## Data section

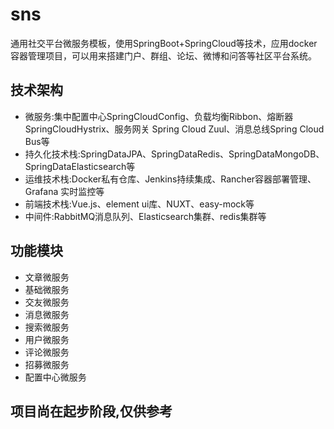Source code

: # sns

通用社交平台微服务模板，使用SpringBoot+SpringCloud等技术，应用docker容器管理项目，可以用来搭建门户、群组、论坛、微博和问答等社区平台系统。

## 技术架构
* 微服务:集中配置中心SpringCloudConfig、负载均衡Ribbon、熔断器SpringCloudHystrix、服务网关 Spring Cloud Zuul、消息总线Spring Cloud Bus等
* 持久化技术栈:SpringDataJPA、SpringDataRedis、SpringDataMongoDB、SpringDataElasticsearch等
* 运维技术栈:Docker私有仓库、Jenkins持续集成、Rancher容器部署管理、Grafana 实时监控等
* 前端技术栈:Vue.js、element ui库、NUXT、easy-mock等
* 中间件:RabbitMQ消息队列、Elasticsearch集群、redis集群等

## 功能模块
* 文章微服务
* 基础微服务
* 交友微服务
* 消息微服务
* 搜索微服务
* 用户微服务
* 评论微服务
* 招募微服务
* 配置中心微服务

## 项目尚在起步阶段,仅供参考




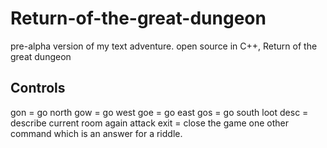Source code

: # Return-of-the-great-dungeon
pre-alpha version of my text adventure. open source in C++, Return of the great dungeon

Controls
--------
gon = go north
gow = go west
goe = go east
gos = go south
loot
desc = describe current room again
attack
exit = close the game
one other command which is an answer for a riddle.
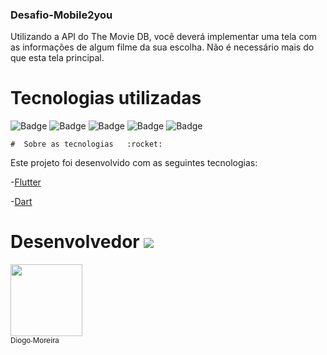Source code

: ### Desafio-Mobile2you
Utilizando a API do The Movie DB, você deverá implementar uma tela com as informações de algum filme da sua escolha. Não é necessário mais do que esta tela principal.


# Tecnologias utilizadas
 ![Badge](https://img.shields.io/static/v1?label=Dart&message=00.0%&color=blue&style=flat&logo=)
  ![Badge](https://img.shields.io/static/v1?label=Kotlin&message=00.0%&color=orange&style=flat&logo=) 
   ![Badge](https://img.shields.io/static/v1?label=Swift&message=00.0%&color=red&style=flat&logo=) 
    ![Badge](https://img.shields.io/static/v1?label=Objective-C&message=00.0%&color=green&style=flat&logo=) 
   ![Badge](https://img.shields.io/static/v1?label=license&message=MIT&color=success&style=flat&logo=)  
   
   
   
   
    #  Sobre as tecnologias   :rocket:  


Este projeto foi desenvolvido com as seguintes tecnologias:


-[Flutter](https://flutter.dev/?gclid=Cj0KCQjww_f2BRC-ARIsAP3zarEE3bqE6AWxyHKFhCNJTBwh89Q_ktFTvn-S0uAw324qo0gzXY0VfTUaAluTEALw_wcB&gclsrc=aw.ds)

-[Dart](https://dart.dev/get-dart)




# Desenvolvedor ![](https://github.githubassets.com/images/icons/emoji/octocat.png) 


[<img src="https://avatars3.githubusercontent.com/u/60005436?s=400&v=4" width=115 > <br> <sub> Diogo Moreira </sub>](https://github.com/DiogoMoreira01)
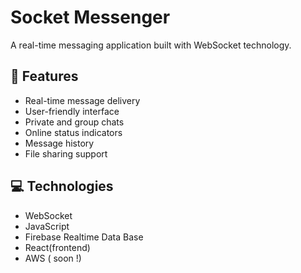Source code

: # Socket Messenger

A real-time messaging application built with WebSocket technology.

## 🚀 Features

- Real-time message delivery
- User-friendly interface
- Private and group chats
- Online status indicators
- Message history
- File sharing support

## 💻 Technologies

- WebSocket
- JavaScript
- Firebase Realtime Data Base
- React(frontend)
- AWS ( soon !)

## Your objective
Please write out, exactly as they appear, the lines from the line containing "## 🚀 Features" through the last line of the records above, both included.

## Task solution
## 🚀 Features

- Real-time message delivery
- User-friendly interface
- Private and group chats
- Online status indicators
- Message history
- File sharing support

## 💻 Technologies

- WebSocket
- JavaScript
- Firebase Realtime Data Base
- React(frontend)
- AWS ( soon !)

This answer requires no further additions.